### TASK GOAL
Please look for the string "image" below and report every line in which it occurs.

[DATA EXTRACTS Boundary: Start]

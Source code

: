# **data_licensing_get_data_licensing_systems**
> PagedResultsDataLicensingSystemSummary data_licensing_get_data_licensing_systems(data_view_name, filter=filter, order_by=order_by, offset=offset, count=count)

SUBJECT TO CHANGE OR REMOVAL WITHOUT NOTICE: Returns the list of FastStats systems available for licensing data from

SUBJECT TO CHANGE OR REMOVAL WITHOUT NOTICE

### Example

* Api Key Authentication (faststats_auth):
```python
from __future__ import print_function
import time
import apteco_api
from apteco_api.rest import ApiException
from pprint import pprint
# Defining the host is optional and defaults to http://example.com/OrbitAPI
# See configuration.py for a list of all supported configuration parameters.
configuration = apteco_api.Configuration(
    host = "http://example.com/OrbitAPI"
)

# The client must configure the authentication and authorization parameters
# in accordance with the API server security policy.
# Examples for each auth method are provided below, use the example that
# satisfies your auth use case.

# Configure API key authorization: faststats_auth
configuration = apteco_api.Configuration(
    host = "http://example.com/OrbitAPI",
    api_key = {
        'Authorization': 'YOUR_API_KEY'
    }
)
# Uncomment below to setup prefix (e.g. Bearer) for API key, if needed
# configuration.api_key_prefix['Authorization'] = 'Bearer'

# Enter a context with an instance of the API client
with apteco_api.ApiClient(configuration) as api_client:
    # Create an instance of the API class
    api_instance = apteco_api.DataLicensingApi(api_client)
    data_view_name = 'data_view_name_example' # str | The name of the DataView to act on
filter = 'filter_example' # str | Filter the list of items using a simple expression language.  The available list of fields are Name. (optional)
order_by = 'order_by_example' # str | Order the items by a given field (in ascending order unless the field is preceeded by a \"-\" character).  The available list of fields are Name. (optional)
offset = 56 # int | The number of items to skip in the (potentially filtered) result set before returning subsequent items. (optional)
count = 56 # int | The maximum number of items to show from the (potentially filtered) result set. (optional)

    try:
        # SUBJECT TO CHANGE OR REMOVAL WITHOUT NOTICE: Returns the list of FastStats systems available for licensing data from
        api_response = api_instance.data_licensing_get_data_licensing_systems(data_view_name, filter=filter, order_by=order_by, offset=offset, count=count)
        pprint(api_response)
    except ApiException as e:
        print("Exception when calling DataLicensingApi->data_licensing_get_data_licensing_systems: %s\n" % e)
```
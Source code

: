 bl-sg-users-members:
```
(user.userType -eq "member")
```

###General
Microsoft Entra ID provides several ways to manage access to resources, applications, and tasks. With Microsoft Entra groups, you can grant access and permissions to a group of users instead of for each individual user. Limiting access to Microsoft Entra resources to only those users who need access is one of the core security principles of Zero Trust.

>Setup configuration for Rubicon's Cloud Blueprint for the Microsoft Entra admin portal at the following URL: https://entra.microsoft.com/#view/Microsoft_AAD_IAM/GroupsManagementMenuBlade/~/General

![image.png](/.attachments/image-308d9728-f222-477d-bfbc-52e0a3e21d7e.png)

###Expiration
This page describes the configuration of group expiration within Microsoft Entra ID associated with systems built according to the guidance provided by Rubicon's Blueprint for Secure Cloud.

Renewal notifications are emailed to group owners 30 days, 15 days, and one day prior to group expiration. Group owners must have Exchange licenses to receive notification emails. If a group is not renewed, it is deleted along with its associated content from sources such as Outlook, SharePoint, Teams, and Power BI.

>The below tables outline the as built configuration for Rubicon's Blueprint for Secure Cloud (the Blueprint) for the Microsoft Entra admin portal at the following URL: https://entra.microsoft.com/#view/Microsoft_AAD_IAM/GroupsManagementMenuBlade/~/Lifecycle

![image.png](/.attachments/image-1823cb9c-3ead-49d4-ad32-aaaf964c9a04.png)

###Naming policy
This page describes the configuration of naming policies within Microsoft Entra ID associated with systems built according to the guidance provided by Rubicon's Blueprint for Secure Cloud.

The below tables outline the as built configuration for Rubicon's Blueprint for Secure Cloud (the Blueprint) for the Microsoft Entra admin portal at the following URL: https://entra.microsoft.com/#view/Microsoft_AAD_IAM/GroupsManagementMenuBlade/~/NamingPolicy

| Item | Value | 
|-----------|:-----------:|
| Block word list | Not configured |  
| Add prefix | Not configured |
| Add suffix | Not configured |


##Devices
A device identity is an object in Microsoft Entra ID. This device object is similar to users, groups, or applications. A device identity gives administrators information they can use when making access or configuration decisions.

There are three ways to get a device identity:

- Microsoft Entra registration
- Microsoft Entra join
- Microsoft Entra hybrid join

[DATA EXTRACTS Boundary: End]

### SOLVED PROBLEM
![image.png](/.attachments/image-308d9728-f222-477d-bfbc-52e0a3e21d7e.png)
![image.png](/.attachments/image-1823cb9c-3ead-49d4-ad32-aaaf964c9a04.png)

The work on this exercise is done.